New methods can appear threatening to some managers who have never had to change in order to be successful.
Too many CEOs want buy-in first before executing a change. Click To Tweet
However, the most successful CEOs I know treat ownership of a change as the first priority and understand that buy-in will come later.
For example, the CEO of a European company in Japan knew that he had to reform sales strategy and methods if the company was to achieve growth objectives. That meant that salespeople could no longer simply rely on their network order-taking, but instead would have to learn to hunt for new business from new types of customers in new industries, selling to higher level buyers in a new way. The CEO insisted on waiting for buy-in from sales managers that would never come, at least not until the senior managers all retire, and even then it is not clear that those who succeed them will buy in.
Unlike buy-in, ownership allows for dissent because it is based on duty, not agreement with your rationale. Leaders first establish ownership and then entrust to others. Ownership is built on empowerment. By empowerment, I mean the ability to effect a business outcome as the result of one’s work. Empowerment requires the authority to make decisions and the resources needed to achieve the desired business outcomes.
For example, a vice president of sales was asked by her CEO to reform sales methods, to maintain sales results but to reduce rates of returned product, which were excessive. The CEO had engaged me to help her with reform. The vice president not only did not buy into the initiative but she vehemently opposed it. She felt it was not possible, as customers were enticed to buy with the understanding they could return unsold inventory. She insisted on reducing sales targets and resisted any discussion of reforming methods.
Rather than beseeching the vice president’s buy-in, the CEO accepted her right to disagree with the rationale of his decision but insisted that in her position she is responsible for implementing strategy as he decides. Establishing the vice president’s ownership while respecting her right to dissent worked. The vice president did not buy in at all, but that did not stop her from putting in a real effort to effect reform. Her sense of duty and professionalism were stronger than her aversion to the proposed change.
Buy-In Without Ownership
Buy-in is always nice to have, and buy-in and ownership are ideal in combination. However, it is only ownership that is needed for forward movement, not buy-in. In fact, buy-in without ownership achieves no progress toward change at all.
For example, the R&D organization in a client company of mine had a documented strategy for new product development and innovation. Everyone understood and agreed with the strategy. There was universal buy-in. However, year after year, there were no new innovative products, and only a handful of development projects, most of which were hopelessly stalled.

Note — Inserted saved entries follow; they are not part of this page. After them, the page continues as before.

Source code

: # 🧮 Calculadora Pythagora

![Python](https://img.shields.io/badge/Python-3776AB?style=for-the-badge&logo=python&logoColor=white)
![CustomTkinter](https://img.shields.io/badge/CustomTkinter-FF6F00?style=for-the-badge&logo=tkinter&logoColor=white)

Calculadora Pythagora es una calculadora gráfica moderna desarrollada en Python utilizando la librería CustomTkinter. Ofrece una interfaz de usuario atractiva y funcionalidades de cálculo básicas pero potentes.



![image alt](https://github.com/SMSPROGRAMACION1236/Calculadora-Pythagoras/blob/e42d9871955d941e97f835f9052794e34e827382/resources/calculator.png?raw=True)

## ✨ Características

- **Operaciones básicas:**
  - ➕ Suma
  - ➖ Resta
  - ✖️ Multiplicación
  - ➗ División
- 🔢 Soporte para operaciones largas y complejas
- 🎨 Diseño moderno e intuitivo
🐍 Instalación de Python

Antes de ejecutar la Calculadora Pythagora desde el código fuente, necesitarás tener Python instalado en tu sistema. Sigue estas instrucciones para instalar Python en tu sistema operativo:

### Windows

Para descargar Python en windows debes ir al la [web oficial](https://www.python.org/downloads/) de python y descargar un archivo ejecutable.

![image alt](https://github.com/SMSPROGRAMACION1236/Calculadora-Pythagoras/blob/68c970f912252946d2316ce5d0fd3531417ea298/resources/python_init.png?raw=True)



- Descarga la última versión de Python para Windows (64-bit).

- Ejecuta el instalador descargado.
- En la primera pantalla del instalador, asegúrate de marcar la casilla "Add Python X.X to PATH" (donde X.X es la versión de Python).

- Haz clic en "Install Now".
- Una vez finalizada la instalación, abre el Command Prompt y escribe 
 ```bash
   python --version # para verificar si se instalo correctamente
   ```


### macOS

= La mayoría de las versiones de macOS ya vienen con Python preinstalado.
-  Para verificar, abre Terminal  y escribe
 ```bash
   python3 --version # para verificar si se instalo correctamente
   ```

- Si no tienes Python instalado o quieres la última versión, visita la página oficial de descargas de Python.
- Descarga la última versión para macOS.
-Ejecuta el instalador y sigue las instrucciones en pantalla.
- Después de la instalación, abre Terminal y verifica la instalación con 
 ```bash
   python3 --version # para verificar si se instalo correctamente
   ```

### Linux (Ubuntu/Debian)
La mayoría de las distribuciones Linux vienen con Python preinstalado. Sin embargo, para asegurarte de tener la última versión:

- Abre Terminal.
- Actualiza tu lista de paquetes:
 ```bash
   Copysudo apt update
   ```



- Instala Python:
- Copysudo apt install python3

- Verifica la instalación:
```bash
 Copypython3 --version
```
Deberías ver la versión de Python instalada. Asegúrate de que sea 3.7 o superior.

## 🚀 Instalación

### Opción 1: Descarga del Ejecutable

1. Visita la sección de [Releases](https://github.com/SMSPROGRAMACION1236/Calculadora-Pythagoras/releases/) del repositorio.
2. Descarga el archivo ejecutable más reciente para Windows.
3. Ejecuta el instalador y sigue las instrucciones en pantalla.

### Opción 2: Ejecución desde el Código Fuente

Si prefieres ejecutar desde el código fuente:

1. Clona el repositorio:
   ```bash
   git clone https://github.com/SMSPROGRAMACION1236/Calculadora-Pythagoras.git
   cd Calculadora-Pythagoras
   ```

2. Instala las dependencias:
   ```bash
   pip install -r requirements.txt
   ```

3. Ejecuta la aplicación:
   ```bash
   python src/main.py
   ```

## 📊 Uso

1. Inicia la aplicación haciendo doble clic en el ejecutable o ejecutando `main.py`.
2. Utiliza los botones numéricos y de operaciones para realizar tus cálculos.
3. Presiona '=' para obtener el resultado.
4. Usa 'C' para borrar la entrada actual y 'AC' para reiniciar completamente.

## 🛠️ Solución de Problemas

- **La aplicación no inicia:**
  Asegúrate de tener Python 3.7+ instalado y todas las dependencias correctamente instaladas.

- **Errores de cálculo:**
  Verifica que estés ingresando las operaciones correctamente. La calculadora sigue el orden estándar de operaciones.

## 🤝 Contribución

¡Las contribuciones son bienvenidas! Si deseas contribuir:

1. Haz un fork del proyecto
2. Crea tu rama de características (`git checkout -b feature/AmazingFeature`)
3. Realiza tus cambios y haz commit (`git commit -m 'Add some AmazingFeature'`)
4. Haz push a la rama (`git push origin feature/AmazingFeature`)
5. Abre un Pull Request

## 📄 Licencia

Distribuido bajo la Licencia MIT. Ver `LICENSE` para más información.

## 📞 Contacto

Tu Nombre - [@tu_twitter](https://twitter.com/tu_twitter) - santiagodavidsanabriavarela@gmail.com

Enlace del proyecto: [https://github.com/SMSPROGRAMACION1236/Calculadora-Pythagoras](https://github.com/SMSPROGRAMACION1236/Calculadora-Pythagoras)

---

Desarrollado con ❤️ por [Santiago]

Sales and manufacturing teams use the R&D team for urgent support, and when a customer has a special request. Whenever there’s a quality control emergency at the factory, the R&D team is sent in like a crack commando team. The R&D team is on constant call, and the calls are frequent and always urgent. The R&D team has no ownership over its stated mission. Despite buy-in, the team remains passive toward the mission. Buy-in alone is not enough.
Buy-In Versus Ownership
Those who have high ownership and high buy-in of any change, initiative, or strategy will be committed, and that is the ideal. However, those who have high ownership but low buy-in will be dutiful, if also empowered and held accountable, like the vice president of sales who did not buy into the change, but acted on it anyway. While many leaders fear widespread resistance, passive or otherwise, without buy-in, in most cases professionals understand the need to do their jobs even when they don’t agree. They may not have the same fervor as those who buy in, but most will still be engaged nonetheless and act and make progress.
High buy-in and low ownership, however, results in passivity. People will agree with the direction you want to take the business and even accept it. However, they will have little impetus to translate that into their work if they feel little ownership and have not been empowered to the degree needed, like the R&D organization mentioned above. Low buy-in and low ownership results only in apathy. When ownership is low, even if you hold people accountable for results as a kind of threat, without empowerment to impact results there is little point in changing the way they do things whether they buy in or not.
Leaders Create Buy-In through Ownership
In the case of the vice president of sales above, her aversion to the change did not persist for very long. As reform began to work, the vice president’s skepticism faded, and she quickly became ardent about pushing forward with reform and trying new methods. There is nothing more persuasive than success. Within two months, her buy-in was even stronger than her resistance had been. Yet had the CEO waited for buy-in, he could have been waiting for years.
Ownership Trumps Buy-In
I never argue that buy-in does not matter, only that it matters less than what some people think. Always try to get as much buy-in as you can, but do not delay your plans because of insufficient buy-in. The key to progress is establishing ownership, not buy-in. Which is your priority?